Lexington’s motion to strike the affirmative defenses was a bit more interesting. Judge Casper noted that it remains in dispute whether Twombly and Iqbal apply to affirmative defenses.  An example of the affirmative defense pled was that “one or more of the asserted claims of the ‘851 patent are invalid for failing to comply with one or more provisions of Title 35 of the United States Code, including, without limitation, one or more of §§ 101, 102, 103, and/or 112.”  Lexington argued that this is too broad to provide adequate notice of the basis for the defense.  Judge Casper found that, by specifying the statutory provisions and by referencing the IPR’s (and the art cited therein), the defense was sufficiently specific.  With respect to defenses of waiver, laches, equitable estoppel, exhaustion or license, Judge Casper refused to apply a heightened pleading standard of Rule 9(b), which applies to allegations of fraud, and refused to strike the defenses at this early stage of the proceedings, without identifying any pled facts that would support such a defense.  It appears that Judge Casper believes that the Twombly/Iqbal standards do not apply to affirmative defenses.
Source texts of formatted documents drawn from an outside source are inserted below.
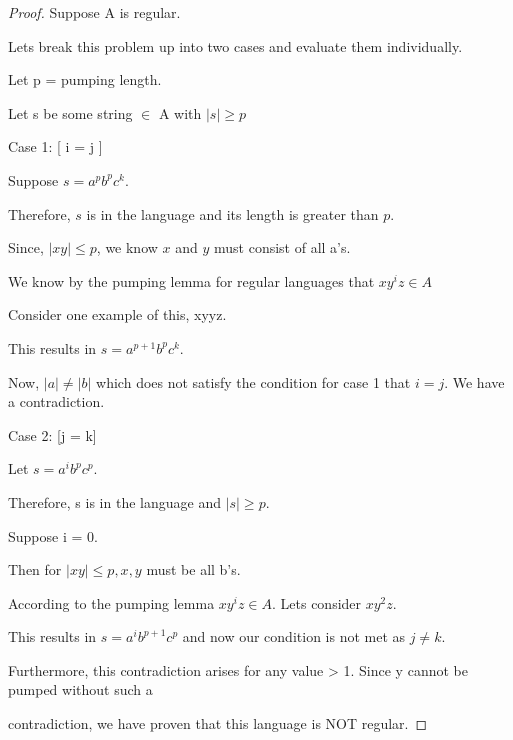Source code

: \documentclass[10pt]{article}
\begin{document}
\begin{proof}[Proof]
Suppose A is regular. \newline

Lets break this problem up into two cases and evaluate them individually. \newline

Let p = pumping length.

Let s be some string $\in$ A with $|s| \geq p$ \newline

Case 1: [ i = j ]\newline


Suppose $s = a^{p}b^{p}c^k$. 

Therefore, $s$ is in the language and its length is greater than $p$.
\newline

Since, $|xy| \leq p$, we know $x$ and $y$ must consist of all a's. \newline

We know by the pumping lemma for regular languages that $xy^iz \in A$

Consider one example of this, xyyz. \newline

This results in $s = a^{p+1}b^pc^k$. \newline

Now, $|a| \neq |b|$ which does not satisfy the condition for case 1 that $i = j$. We have a contradiction. \newline \newline

Case 2:  [j = k] \newline

Let $s = a^ib^pc^p$. 

Therefore, s is in the language and $|s| \geq p$. \newline

Suppose i = 0. 

Then for $|xy| \leq p, x,y$ must be all b's. \newline

According to the pumping lemma $xy^iz \in A$. Lets consider $xy^2z$. \newline

This results in $s = a^ib^{p+1}c^p$ and now our condition is not met as $j \neq k$.

Furthermore, this contradiction arises for any value > 1. Since y cannot be pumped without such a 

contradiction, we have proven that this language is NOT regular. 














\end{proof}
\end{document}
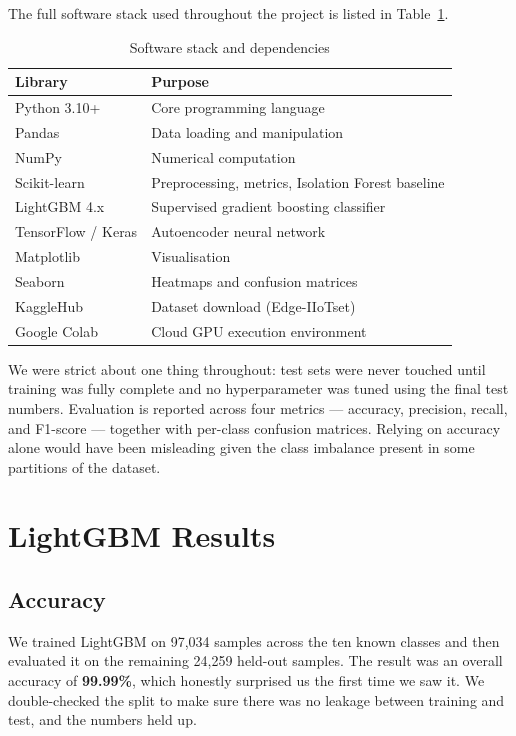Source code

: \documentclass[12pt,a4paper]{report}
\begin{document}
\noindent The full software stack used throughout the project is listed in
Table~\ref{tab:software}.

\begin{table}[H]
\centering
\caption{Software stack and dependencies}
\label{tab:software}
\begin{tabular}{ll}
\toprule
\textbf{Library} & \textbf{Purpose} \\
\midrule
Python 3.10+       & Core programming language \\
Pandas             & Data loading and manipulation \\
NumPy              & Numerical computation \\
Scikit-learn       & Preprocessing, metrics, Isolation Forest baseline \\
LightGBM 4.x       & Supervised gradient boosting classifier \\
TensorFlow / Keras & Autoencoder neural network \\
Matplotlib         & Visualisation \\
Seaborn            & Heatmaps and confusion matrices \\
KaggleHub          & Dataset download (Edge-IIoTset) \\
Google Colab       & Cloud GPU execution environment \\
\bottomrule
\end{tabular}
\end{table}

\noindent We were strict about one thing throughout: test sets were never
touched until training was fully complete and no hyperparameter was tuned
using the final test numbers. Evaluation is reported across four metrics ---
accuracy, precision, recall, and F1-score --- together with per-class confusion
matrices. Relying on accuracy alone would have been misleading given the class
imbalance present in some partitions of the dataset.

\section{LightGBM Results}

\subsection{Accuracy}

We trained LightGBM on 97,034 samples across the ten known classes and then
evaluated it on the remaining 24,259 held-out samples. The result was an
overall accuracy of \textbf{99.99\%}, which honestly surprised us the first
time we saw it. We double-checked the split to make sure there was no leakage
between training and test, and the numbers held up.
\end{document}
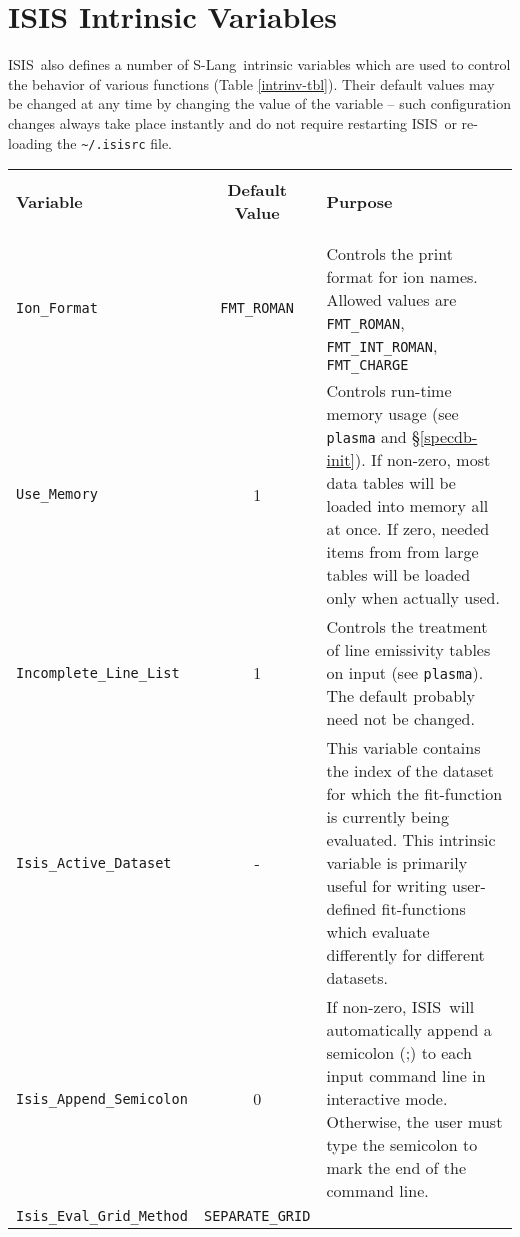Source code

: \documentclass{book}
\newcommand{\isisx}{{\sc ISIS~}}
\newcommand{\isis}{{\sc ISIS}}
\newcommand{\slang}{{\sc S-Lang}}
\begin{document}
{\newpage
\section{ISIS Intrinsic Variables}
\label{sec:intrin-var}

\isisx also defines a number of \slang\ intrinsic variables which
are used to control the behavior of various functions (Table
\ref{intrinv-tbl}).  Their default values may be changed at any time by
changing the value of the variable -- such configuration changes always take
place instantly and do not require restarting \isisx or re-loading the
\verb|~/.isisrc| file.

\vspace*{-2cm}
\begin{center}
\label{intrinv-tbl} %
\begin{tabular}{|l|c|p{3.2in}|}
\hline
\rule[-1mm]{0mm}{1mm} & & \hfill \\
{\bf Variable} & {\bf Default Value} &  {\bf Purpose} \\
\rule[-1mm]{0mm}{1mm} & & \hfill \\
\hline
\rule[-1mm]{0mm}{1mm} & & \hfill \\
{\tt Ion\_Format}  & {\tt FMT\_ROMAN} & Controls the print format
for ion names. Allowed values are {\tt FMT\_ROMAN}, {\tt FMT\_INT\_ROMAN},
{\tt FMT\_CHARGE} \\
{\tt Use\_Memory} & 1 & Controls run-time memory usage (see {\tt plasma} and
\S\ref{specdb-init}). If non-zero, most data tables will be loaded into memory
all at once.  If zero, needed items from from large tables will be loaded
only when actually used.\\
{\tt Incomplete\_Line\_List} & 1 & Controls the treatment of line emissivity
tables on input (see {\tt plasma}). The default probably need not be changed.\\
{\tt Isis\_Active\_Dataset} & - & This variable contains the index of the
dataset for which the fit-function is currently being evaluated.  This
intrinsic variable is primarily useful for writing user-defined fit-functions
which evaluate differently for different datasets.\\
{\tt Isis\_Append\_Semicolon} & 0 & If non-zero, \isis\ will
automatically append a semicolon (;) to each input command line
in interactive mode.  Otherwise, the user must type the semicolon
to mark the end of the command line.\index{{\tt Isis\_Append\_Semicolon}}\\
{\tt Isis\_Eval\_Grid\_Method} & {\tt SEPARATE\_GRID} &

\end{tabular}
\end{center}}
\end{document}
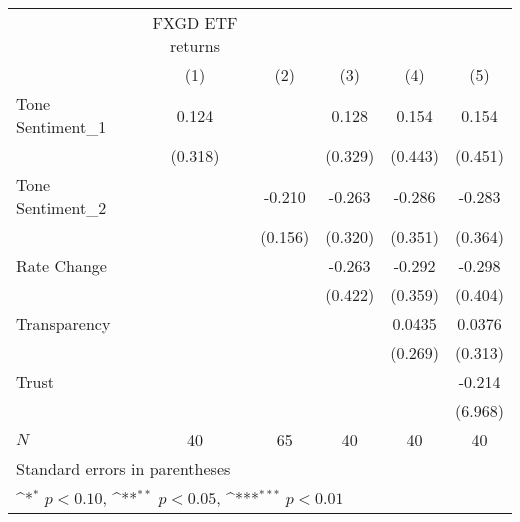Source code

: {
\def\sym#1{\ifmmode^{#1}\else\(^{#1}\)\fi}
\begin{tabular}{l*{5}{c}}
\hline\hline
            &FXGD ETF returns         &                     &                     &                     &                     \\
            &\multicolumn{1}{c}{(1)}         &\multicolumn{1}{c}{(2)}         &\multicolumn{1}{c}{(3)}         &\multicolumn{1}{c}{(4)}         &\multicolumn{1}{c}{(5)}         \\
\hline
Tone Sentiment\_{1}&       0.124         &                     &       0.128         &       0.154         &       0.154         \\
            &     (0.318)         &                     &     (0.329)         &     (0.443)         &     (0.451)         \\
[1em]
Tone Sentiment\_{2}&                     &      -0.210         &      -0.263         &      -0.286         &      -0.283         \\
            &                     &     (0.156)         &     (0.320)         &     (0.351)         &     (0.364)         \\
[1em]
Rate Change &                     &                     &      -0.263         &      -0.292         &      -0.298         \\
            &                     &                     &     (0.422)         &     (0.359)         &     (0.404)         \\
[1em]
Transparency&                     &                     &                     &      0.0435         &      0.0376         \\
            &                     &                     &                     &     (0.269)         &     (0.313)         \\
[1em]
Trust       &                     &                     &                     &                     &      -0.214         \\
            &                     &                     &                     &                     &     (6.968)         \\
\hline
\(N\)       &          40         &          65         &          40         &          40         &          40         \\
\hline\hline
\multicolumn{6}{l}{\footnotesize Standard errors in parentheses}\\
\multicolumn{6}{l}{\footnotesize \sym{*} \(p<0.10\), \sym{**} \(p<0.05\), \sym{***} \(p<0.01\)}\\
\end{tabular}
}
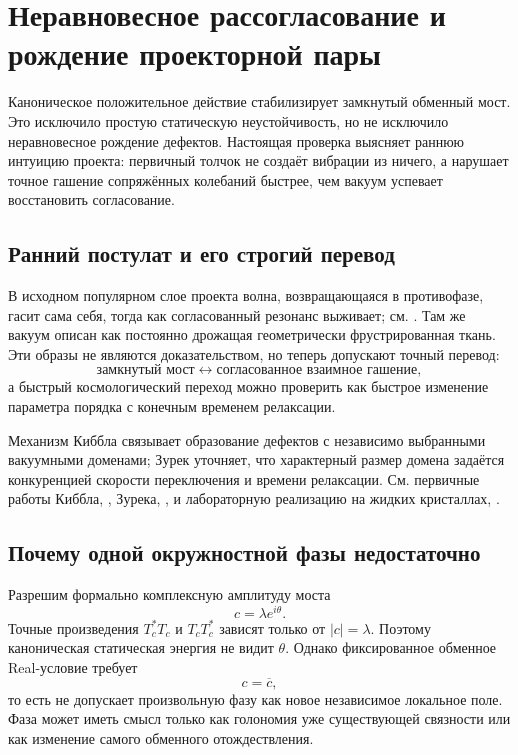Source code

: \chapter{Неравновесное рассогласование и рождение проекторной пары}

Каноническое положительное действие стабилизирует замкнутый обменный мост.
Это исключило простую статическую неустойчивость, но не исключило
неравновесное рождение дефектов. Настоящая проверка выясняет раннюю интуицию
проекта: первичный толчок не создаёт вибрации из ничего, а нарушает точное
гашение сопряжённых колебаний быстрее, чем вакуум успевает восстановить
согласование.

\section{Ранний постулат и его строгий перевод}

В исходном популярном слое проекта волна, возвращающаяся в противофазе,
гасит сама себя, тогда как согласованный резонанс выживает; см.
. Там же вакуум описан
как постоянно дрожащая геометрически фрустрированная ткань. Эти образы не
являются доказательством, но теперь допускают точный перевод:
\begin{equation}
 \text{замкнутый мост}
 \longleftrightarrow
 \text{согласованное взаимное гашение},
\end{equation}
а быстрый космологический переход можно проверить как быстрое изменение параметра
порядка с конечным временем релаксации.

Механизм Киббла связывает образование дефектов с независимо выбранными
вакуумными доменами; Зурек уточняет, что характерный размер домена задаётся
конкуренцией скорости переключения и времени релаксации. См. первичные работы
Киббла, , Зурека,
, и лабораторную реализацию на жидких
кристаллах, .

\section{Почему одной окружностной фазы недостаточно}

Разрешим формально комплексную амплитуду моста
\begin{equation}
 c=\lambda e^{i\theta}.
\end{equation}
Точные произведения $T_c^*T_c$ и $T_cT_c^*$ зависят только от
$|c|=\lambda$. Поэтому каноническая статическая энергия не видит
$\theta$. Однако фиксированное обменное Real-условие требует
\begin{equation}
 c=\overline c,
\end{equation}
то есть не допускает произвольную фазу как новое независимое локальное
поле. Фаза может иметь смысл только как голономия уже существующей
связности или как изменение самого обменного отождествления.

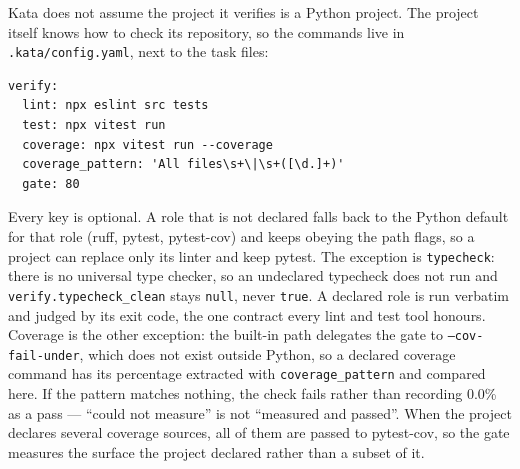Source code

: \documentclass{sbc2019}%
\begin{document}
Kata does not assume the project it verifies is a Python project. The
project itself knows how to check its repository, so the commands live in
\texttt{.kata/config.yaml}, next to the task files:

\begin{lstlisting}[caption=Declaring the verification commands of a non-Python project.]
verify:
  lint: npx eslint src tests
  test: npx vitest run
  coverage: npx vitest run --coverage
  coverage_pattern: 'All files\s+\|\s+([\d.]+)'
  gate: 80
\end{lstlisting}

Every key is optional. A role that is not declared falls back to the
Python default for that role (ruff, pytest, pytest-cov) and keeps obeying
the path flags, so a project can replace only its linter and keep pytest.
The exception is \texttt{typecheck}: there is no universal type checker, so
an undeclared typecheck does not run and \texttt{verify.typecheck\_clean}
stays \texttt{null}, never \texttt{true}. A declared role is run verbatim
and judged by its exit code, the one contract every lint and test tool
honours. Coverage is the other exception: the built-in path delegates the
gate to \texttt{--cov-fail-under}, which does not exist outside Python, so a
declared coverage command has its percentage extracted with
\texttt{coverage\_pattern} and compared here. If the pattern matches nothing,
the check fails rather than recording 0.0\% as a pass --- ``could not
measure'' is not ``measured and passed''. When the project declares several
coverage sources, all of them are passed to pytest-cov, so the gate measures
the surface the project declared rather than a subset of it.
\end{document}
Altova GmbH v. Syncro Soft SRL (17-cv-11642).

Altova GmbH and Massachusetts-based Altova, Inc., accused Romanian partnership Syncro Soft SRL of infringing U.S. Patent No. 9,501,456, titled “Automatic Fix for Extensible Markup Language Errors.” Altova asserts that Syncro Soft’s Oxygen XML Editor’s “Quick Fix” functionality infringes the patent.  Altova alleges that venue in Massachusetts is proper because Syncro Soft is not a resident of the United States (and thus may be sued in any judicial district pursuant to TC Heartland) and that Syncro Soft is subject to jurisdiction because it conducts “substantial business” in the state, including at least part of its infringing activity.